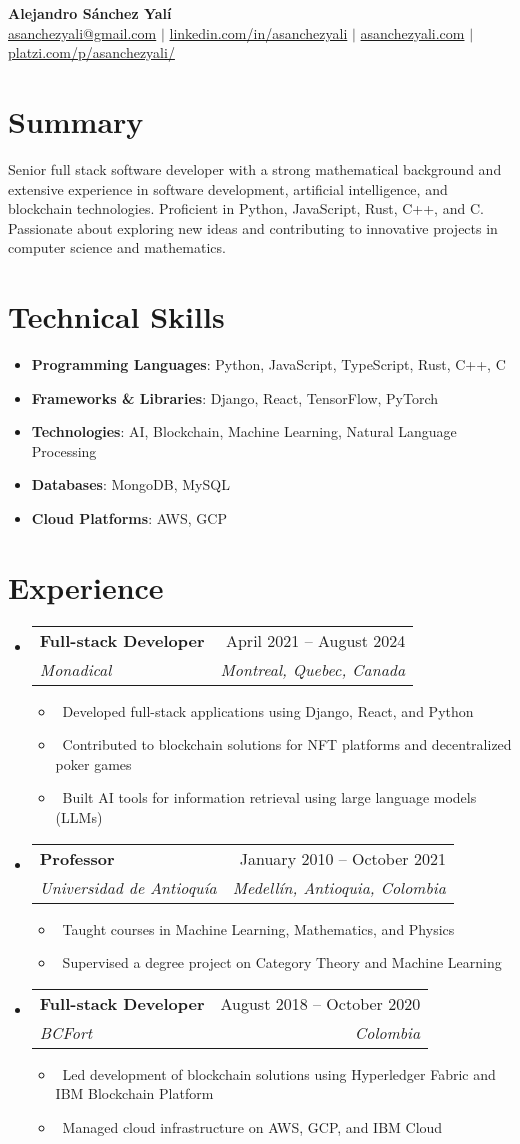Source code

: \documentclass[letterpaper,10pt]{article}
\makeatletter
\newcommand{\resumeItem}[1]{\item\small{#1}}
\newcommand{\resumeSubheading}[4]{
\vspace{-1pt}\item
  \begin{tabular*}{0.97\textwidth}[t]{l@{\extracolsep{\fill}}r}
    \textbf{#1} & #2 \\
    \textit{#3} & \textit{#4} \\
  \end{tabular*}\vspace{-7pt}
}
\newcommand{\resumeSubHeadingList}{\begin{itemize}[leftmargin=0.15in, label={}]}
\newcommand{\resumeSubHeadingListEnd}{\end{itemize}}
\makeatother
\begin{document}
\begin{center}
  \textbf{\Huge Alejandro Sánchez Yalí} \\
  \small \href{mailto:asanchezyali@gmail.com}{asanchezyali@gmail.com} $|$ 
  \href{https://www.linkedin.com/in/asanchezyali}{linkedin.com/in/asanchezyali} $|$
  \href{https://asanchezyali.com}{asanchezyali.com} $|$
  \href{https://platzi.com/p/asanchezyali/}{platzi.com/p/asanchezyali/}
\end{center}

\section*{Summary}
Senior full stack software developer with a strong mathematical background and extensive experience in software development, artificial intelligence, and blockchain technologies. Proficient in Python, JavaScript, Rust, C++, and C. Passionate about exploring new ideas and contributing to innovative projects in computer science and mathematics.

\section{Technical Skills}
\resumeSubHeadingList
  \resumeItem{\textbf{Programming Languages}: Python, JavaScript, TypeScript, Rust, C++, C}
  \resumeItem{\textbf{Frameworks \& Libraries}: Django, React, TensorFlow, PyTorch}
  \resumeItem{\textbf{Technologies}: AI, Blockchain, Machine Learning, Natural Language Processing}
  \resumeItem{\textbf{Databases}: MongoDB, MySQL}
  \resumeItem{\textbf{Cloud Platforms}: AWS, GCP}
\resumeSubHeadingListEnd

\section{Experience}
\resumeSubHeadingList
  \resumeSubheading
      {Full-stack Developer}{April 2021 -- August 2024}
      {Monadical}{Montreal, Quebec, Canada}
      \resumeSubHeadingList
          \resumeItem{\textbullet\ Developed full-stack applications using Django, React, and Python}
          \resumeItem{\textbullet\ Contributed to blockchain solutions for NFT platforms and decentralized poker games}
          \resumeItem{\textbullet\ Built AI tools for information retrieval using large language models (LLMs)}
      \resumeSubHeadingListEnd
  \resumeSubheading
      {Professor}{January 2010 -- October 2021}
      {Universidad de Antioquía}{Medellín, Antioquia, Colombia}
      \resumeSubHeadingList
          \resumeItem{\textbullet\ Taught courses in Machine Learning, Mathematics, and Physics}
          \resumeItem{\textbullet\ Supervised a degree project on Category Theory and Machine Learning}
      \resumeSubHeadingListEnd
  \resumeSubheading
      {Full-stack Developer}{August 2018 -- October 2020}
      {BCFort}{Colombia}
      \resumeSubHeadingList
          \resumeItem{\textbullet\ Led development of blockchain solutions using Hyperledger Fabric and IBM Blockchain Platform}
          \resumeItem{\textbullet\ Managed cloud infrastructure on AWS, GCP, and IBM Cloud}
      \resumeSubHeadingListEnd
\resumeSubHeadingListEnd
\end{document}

○ ○ ○

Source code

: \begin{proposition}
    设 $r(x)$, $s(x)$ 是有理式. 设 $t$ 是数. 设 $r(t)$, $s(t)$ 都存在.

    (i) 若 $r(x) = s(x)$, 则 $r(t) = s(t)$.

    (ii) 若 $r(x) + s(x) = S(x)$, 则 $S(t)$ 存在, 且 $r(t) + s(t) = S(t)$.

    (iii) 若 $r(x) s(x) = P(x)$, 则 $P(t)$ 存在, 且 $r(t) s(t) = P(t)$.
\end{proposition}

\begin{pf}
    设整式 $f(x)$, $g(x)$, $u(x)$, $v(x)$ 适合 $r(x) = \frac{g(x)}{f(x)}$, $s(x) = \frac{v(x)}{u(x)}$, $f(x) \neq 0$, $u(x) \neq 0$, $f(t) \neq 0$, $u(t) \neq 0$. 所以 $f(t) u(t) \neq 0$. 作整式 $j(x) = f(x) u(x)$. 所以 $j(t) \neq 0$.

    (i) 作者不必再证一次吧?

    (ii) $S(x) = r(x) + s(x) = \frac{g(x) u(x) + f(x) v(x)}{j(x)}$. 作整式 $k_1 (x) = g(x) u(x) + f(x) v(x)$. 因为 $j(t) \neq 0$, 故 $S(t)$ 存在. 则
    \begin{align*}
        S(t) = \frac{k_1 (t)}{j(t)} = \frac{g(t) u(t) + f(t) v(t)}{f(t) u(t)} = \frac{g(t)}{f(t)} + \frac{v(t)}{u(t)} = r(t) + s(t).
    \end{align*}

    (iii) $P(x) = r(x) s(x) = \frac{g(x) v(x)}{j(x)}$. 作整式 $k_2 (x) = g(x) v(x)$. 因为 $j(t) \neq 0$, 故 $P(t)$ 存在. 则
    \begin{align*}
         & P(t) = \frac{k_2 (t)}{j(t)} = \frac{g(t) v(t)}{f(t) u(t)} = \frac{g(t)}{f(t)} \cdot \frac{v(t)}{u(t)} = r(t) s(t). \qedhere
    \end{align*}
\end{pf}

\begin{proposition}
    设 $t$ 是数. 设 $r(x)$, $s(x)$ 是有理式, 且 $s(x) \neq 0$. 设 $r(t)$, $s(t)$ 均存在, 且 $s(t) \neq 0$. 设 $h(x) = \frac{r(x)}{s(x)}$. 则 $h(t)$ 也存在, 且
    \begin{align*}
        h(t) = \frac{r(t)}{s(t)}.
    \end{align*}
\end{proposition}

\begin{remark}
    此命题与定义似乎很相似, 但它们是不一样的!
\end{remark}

○ ○ ○

• _EXERCISE GOAL_:
Display each line of the data where "using" occurs.

• _RESULT_:
          \resumeItem{\textbullet\ Developed full-stack applications using Django, React, and Python}
          \resumeItem{\textbullet\ Built AI tools for information retrieval using large language models (LLMs)}
          \resumeItem{\textbullet\ Led development of blockchain solutions using Hyperledger Fabric and IBM Blockchain Platform}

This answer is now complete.